WHAT YOU WILL DO: Each entry needs to appear again, retyped exactly as it is below.

-------- SOURCE DATA

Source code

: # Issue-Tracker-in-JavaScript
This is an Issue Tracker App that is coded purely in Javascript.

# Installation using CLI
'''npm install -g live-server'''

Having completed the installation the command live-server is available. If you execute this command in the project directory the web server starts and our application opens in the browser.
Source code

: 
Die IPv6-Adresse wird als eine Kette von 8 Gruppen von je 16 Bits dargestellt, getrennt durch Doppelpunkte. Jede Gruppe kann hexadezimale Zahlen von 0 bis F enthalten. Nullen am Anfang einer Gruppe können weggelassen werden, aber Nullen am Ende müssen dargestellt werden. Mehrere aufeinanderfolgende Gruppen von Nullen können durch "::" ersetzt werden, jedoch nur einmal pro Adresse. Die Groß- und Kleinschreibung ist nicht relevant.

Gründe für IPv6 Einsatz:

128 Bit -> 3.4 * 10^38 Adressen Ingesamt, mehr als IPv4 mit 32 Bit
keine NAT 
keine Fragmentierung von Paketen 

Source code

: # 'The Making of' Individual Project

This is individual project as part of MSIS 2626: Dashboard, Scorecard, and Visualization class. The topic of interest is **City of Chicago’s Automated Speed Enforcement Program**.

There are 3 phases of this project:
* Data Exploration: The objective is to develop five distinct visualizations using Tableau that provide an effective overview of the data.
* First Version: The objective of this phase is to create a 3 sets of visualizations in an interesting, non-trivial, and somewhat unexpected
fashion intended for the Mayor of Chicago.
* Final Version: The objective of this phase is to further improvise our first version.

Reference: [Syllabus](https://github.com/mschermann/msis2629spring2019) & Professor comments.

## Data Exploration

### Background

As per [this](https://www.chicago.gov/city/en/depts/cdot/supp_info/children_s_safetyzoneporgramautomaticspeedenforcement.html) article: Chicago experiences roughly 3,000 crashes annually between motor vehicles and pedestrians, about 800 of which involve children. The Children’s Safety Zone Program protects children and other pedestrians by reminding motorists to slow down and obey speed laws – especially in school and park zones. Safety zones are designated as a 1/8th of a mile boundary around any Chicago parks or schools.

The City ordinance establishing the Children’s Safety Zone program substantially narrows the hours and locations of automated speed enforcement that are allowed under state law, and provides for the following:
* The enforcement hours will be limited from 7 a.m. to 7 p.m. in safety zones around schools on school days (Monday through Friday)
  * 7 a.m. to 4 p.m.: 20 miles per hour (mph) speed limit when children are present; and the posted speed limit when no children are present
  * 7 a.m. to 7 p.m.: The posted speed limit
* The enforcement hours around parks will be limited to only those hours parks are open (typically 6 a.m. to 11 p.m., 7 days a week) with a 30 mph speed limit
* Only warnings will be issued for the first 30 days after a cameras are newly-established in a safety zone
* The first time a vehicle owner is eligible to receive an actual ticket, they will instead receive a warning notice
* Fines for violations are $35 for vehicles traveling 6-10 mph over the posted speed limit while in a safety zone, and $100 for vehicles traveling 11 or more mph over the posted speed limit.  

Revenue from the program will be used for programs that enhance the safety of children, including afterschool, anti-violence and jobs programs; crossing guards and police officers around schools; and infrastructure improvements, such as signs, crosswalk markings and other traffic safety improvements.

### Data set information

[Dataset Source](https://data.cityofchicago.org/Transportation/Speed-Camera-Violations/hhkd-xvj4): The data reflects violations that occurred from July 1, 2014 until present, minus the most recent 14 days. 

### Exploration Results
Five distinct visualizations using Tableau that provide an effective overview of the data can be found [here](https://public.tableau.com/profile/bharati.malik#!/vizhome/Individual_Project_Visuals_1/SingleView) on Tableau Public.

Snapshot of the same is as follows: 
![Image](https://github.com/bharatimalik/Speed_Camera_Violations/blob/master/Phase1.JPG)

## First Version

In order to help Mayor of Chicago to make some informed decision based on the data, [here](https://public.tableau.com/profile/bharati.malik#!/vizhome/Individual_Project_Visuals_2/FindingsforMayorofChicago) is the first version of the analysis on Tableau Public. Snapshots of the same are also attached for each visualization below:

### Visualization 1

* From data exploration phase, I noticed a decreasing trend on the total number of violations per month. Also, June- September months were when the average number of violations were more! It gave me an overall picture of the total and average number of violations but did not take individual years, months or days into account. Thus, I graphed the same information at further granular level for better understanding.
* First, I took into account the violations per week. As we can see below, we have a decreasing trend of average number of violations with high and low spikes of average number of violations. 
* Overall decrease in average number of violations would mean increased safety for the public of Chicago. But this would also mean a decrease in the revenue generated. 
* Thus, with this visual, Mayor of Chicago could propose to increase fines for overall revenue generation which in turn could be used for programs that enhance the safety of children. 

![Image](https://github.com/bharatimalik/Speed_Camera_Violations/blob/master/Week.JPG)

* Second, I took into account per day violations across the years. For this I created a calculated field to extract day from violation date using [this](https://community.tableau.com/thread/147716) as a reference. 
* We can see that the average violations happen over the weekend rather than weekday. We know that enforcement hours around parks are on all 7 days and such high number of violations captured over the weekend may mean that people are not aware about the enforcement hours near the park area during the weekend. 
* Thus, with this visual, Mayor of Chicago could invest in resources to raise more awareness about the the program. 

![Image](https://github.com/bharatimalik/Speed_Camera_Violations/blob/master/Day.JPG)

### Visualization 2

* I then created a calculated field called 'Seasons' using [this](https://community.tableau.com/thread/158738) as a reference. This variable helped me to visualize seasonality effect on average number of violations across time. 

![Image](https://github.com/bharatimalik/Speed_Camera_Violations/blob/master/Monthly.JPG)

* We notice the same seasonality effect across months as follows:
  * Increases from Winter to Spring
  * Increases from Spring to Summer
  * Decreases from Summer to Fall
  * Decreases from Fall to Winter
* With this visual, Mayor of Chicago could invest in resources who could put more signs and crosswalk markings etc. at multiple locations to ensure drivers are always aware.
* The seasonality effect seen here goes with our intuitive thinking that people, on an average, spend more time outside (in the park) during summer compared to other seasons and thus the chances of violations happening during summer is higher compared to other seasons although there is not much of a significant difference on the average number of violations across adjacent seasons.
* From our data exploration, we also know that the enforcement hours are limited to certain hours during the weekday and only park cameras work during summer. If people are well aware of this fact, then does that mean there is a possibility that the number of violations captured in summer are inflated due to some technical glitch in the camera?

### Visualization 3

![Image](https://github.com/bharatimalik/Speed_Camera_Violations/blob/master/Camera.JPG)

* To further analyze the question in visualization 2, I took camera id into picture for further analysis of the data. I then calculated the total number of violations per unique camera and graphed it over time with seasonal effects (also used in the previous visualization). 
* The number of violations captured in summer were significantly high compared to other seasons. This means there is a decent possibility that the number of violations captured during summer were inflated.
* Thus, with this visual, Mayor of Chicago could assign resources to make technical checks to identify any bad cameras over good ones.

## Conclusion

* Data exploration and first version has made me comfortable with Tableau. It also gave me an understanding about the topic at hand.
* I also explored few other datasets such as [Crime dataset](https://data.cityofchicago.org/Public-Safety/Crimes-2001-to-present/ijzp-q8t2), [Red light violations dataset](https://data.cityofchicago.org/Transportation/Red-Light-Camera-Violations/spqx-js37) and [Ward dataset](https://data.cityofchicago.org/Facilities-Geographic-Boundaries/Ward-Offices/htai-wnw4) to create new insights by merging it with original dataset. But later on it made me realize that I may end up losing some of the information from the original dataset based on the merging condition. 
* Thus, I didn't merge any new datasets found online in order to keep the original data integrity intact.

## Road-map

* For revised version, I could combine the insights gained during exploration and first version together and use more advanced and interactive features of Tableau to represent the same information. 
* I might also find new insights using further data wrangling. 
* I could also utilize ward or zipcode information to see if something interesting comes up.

----------------

SOLUTION TO THE PROBLEM:
Source code

: # Issue-Tracker-in-JavaScript
This is an Issue Tracker App that is coded purely in Javascript.

# Installation using CLI
'''npm install -g live-server'''

Having completed the installation the command live-server is available. If you execute this command in the project directory the web server starts and our application opens in the browser.
Source code

: 
Die IPv6-Adresse wird als eine Kette von 8 Gruppen von je 16 Bits dargestellt, getrennt durch Doppelpunkte. Jede Gruppe kann hexadezimale Zahlen von 0 bis F enthalten. Nullen am Anfang einer Gruppe können weggelassen werden, aber Nullen am Ende müssen dargestellt werden. Mehrere aufeinanderfolgende Gruppen von Nullen können durch "::" ersetzt werden, jedoch nur einmal pro Adresse. Die Groß- und Kleinschreibung ist nicht relevant.

Gründe für IPv6 Einsatz:

128 Bit -> 3.4 * 10^38 Adressen Ingesamt, mehr als IPv4 mit 32 Bit
keine NAT 
keine Fragmentierung von Paketen 

Source code

: # 'The Making of' Individual Project

This is individual project as part of MSIS 2626: Dashboard, Scorecard, and Visualization class. The topic of interest is **City of Chicago’s Automated Speed Enforcement Program**.

There are 3 phases of this project:
* Data Exploration: The objective is to develop five distinct visualizations using Tableau that provide an effective overview of the data.
* First Version: The objective of this phase is to create a 3 sets of visualizations in an interesting, non-trivial, and somewhat unexpected
fashion intended for the Mayor of Chicago.
* Final Version: The objective of this phase is to further improvise our first version.

Reference: [Syllabus](https://github.com/mschermann/msis2629spring2019) & Professor comments.

## Data Exploration

### Background

As per [this](https://www.chicago.gov/city/en/depts/cdot/supp_info/children_s_safetyzoneporgramautomaticspeedenforcement.html) article: Chicago experiences roughly 3,000 crashes annually between motor vehicles and pedestrians, about 800 of which involve children. The Children’s Safety Zone Program protects children and other pedestrians by reminding motorists to slow down and obey speed laws – especially in school and park zones. Safety zones are designated as a 1/8th of a mile boundary around any Chicago parks or schools.

The City ordinance establishing the Children’s Safety Zone program substantially narrows the hours and locations of automated speed enforcement that are allowed under state law, and provides for the following:
* The enforcement hours will be limited from 7 a.m. to 7 p.m. in safety zones around schools on school days (Monday through Friday)
  * 7 a.m. to 4 p.m.: 20 miles per hour (mph) speed limit when children are present; and the posted speed limit when no children are present
  * 7 a.m. to 7 p.m.: The posted speed limit
* The enforcement hours around parks will be limited to only those hours parks are open (typically 6 a.m. to 11 p.m., 7 days a week) with a 30 mph speed limit
* Only warnings will be issued for the first 30 days after a cameras are newly-established in a safety zone
* The first time a vehicle owner is eligible to receive an actual ticket, they will instead receive a warning notice
* Fines for violations are $35 for vehicles traveling 6-10 mph over the posted speed limit while in a safety zone, and $100 for vehicles traveling 11 or more mph over the posted speed limit.  

Revenue from the program will be used for programs that enhance the safety of children, including afterschool, anti-violence and jobs programs; crossing guards and police officers around schools; and infrastructure improvements, such as signs, crosswalk markings and other traffic safety improvements.

### Data set information

[Dataset Source](https://data.cityofchicago.org/Transportation/Speed-Camera-Violations/hhkd-xvj4): The data reflects violations that occurred from July 1, 2014 until present, minus the most recent 14 days. 

### Exploration Results
Five distinct visualizations using Tableau that provide an effective overview of the data can be found [here](https://public.tableau.com/profile/bharati.malik#!/vizhome/Individual_Project_Visuals_1/SingleView) on Tableau Public.

Snapshot of the same is as follows: 
![Image](https://github.com/bharatimalik/Speed_Camera_Violations/blob/master/Phase1.JPG)

## First Version

In order to help Mayor of Chicago to make some informed decision based on the data, [here](https://public.tableau.com/profile/bharati.malik#!/vizhome/Individual_Project_Visuals_2/FindingsforMayorofChicago) is the first version of the analysis on Tableau Public. Snapshots of the same are also attached for each visualization below:

### Visualization 1

* From data exploration phase, I noticed a decreasing trend on the total number of violations per month. Also, June- September months were when the average number of violations were more! It gave me an overall picture of the total and average number of violations but did not take individual years, months or days into account. Thus, I graphed the same information at further granular level for better understanding.
* First, I took into account the violations per week. As we can see below, we have a decreasing trend of average number of violations with high and low spikes of average number of violations. 
* Overall decrease in average number of violations would mean increased safety for the public of Chicago. But this would also mean a decrease in the revenue generated. 
* Thus, with this visual, Mayor of Chicago could propose to increase fines for overall revenue generation which in turn could be used for programs that enhance the safety of children. 

![Image](https://github.com/bharatimalik/Speed_Camera_Violations/blob/master/Week.JPG)

* Second, I took into account per day violations across the years. For this I created a calculated field to extract day from violation date using [this](https://community.tableau.com/thread/147716) as a reference. 
* We can see that the average violations happen over the weekend rather than weekday. We know that enforcement hours around parks are on all 7 days and such high number of violations captured over the weekend may mean that people are not aware about the enforcement hours near the park area during the weekend. 
* Thus, with this visual, Mayor of Chicago could invest in resources to raise more awareness about the the program. 

![Image](https://github.com/bharatimalik/Speed_Camera_Violations/blob/master/Day.JPG)

### Visualization 2

* I then created a calculated field called 'Seasons' using [this](https://community.tableau.com/thread/158738) as a reference. This variable helped me to visualize seasonality effect on average number of violations across time. 

![Image](https://github.com/bharatimalik/Speed_Camera_Violations/blob/master/Monthly.JPG)

* We notice the same seasonality effect across months as follows:
  * Increases from Winter to Spring
  * Increases from Spring to Summer
  * Decreases from Summer to Fall
  * Decreases from Fall to Winter
* With this visual, Mayor of Chicago could invest in resources who could put more signs and crosswalk markings etc. at multiple locations to ensure drivers are always aware.
* The seasonality effect seen here goes with our intuitive thinking that people, on an average, spend more time outside (in the park) during summer compared to other seasons and thus the chances of violations happening during summer is higher compared to other seasons although there is not much of a significant difference on the average number of violations across adjacent seasons.
* From our data exploration, we also know that the enforcement hours are limited to certain hours during the weekday and only park cameras work during summer. If people are well aware of this fact, then does that mean there is a possibility that the number of violations captured in summer are inflated due to some technical glitch in the camera?

### Visualization 3

![Image](https://github.com/bharatimalik/Speed_Camera_Violations/blob/master/Camera.JPG)

* To further analyze the question in visualization 2, I took camera id into picture for further analysis of the data. I then calculated the total number of violations per unique camera and graphed it over time with seasonal effects (also used in the previous visualization). 
* The number of violations captured in summer were significantly high compared to other seasons. This means there is a decent possibility that the number of violations captured during summer were inflated.
* Thus, with this visual, Mayor of Chicago could assign resources to make technical checks to identify any bad cameras over good ones.

## Conclusion

* Data exploration and first version has made me comfortable with Tableau. It also gave me an understanding about the topic at hand.
* I also explored few other datasets such as [Crime dataset](https://data.cityofchicago.org/Public-Safety/Crimes-2001-to-present/ijzp-q8t2), [Red light violations dataset](https://data.cityofchicago.org/Transportation/Red-Light-Camera-Violations/spqx-js37) and [Ward dataset](https://data.cityofchicago.org/Facilities-Geographic-Boundaries/Ward-Offices/htai-wnw4) to create new insights by merging it with original dataset. But later on it made me realize that I may end up losing some of the information from the original dataset based on the merging condition. 
* Thus, I didn't merge any new datasets found online in order to keep the original data integrity intact.

## Road-map

* For revised version, I could combine the insights gained during exploration and first version together and use more advanced and interactive features of Tableau to represent the same information. 
* I might also find new insights using further data wrangling. 
* I could also utilize ward or zipcode information to see if something interesting comes up.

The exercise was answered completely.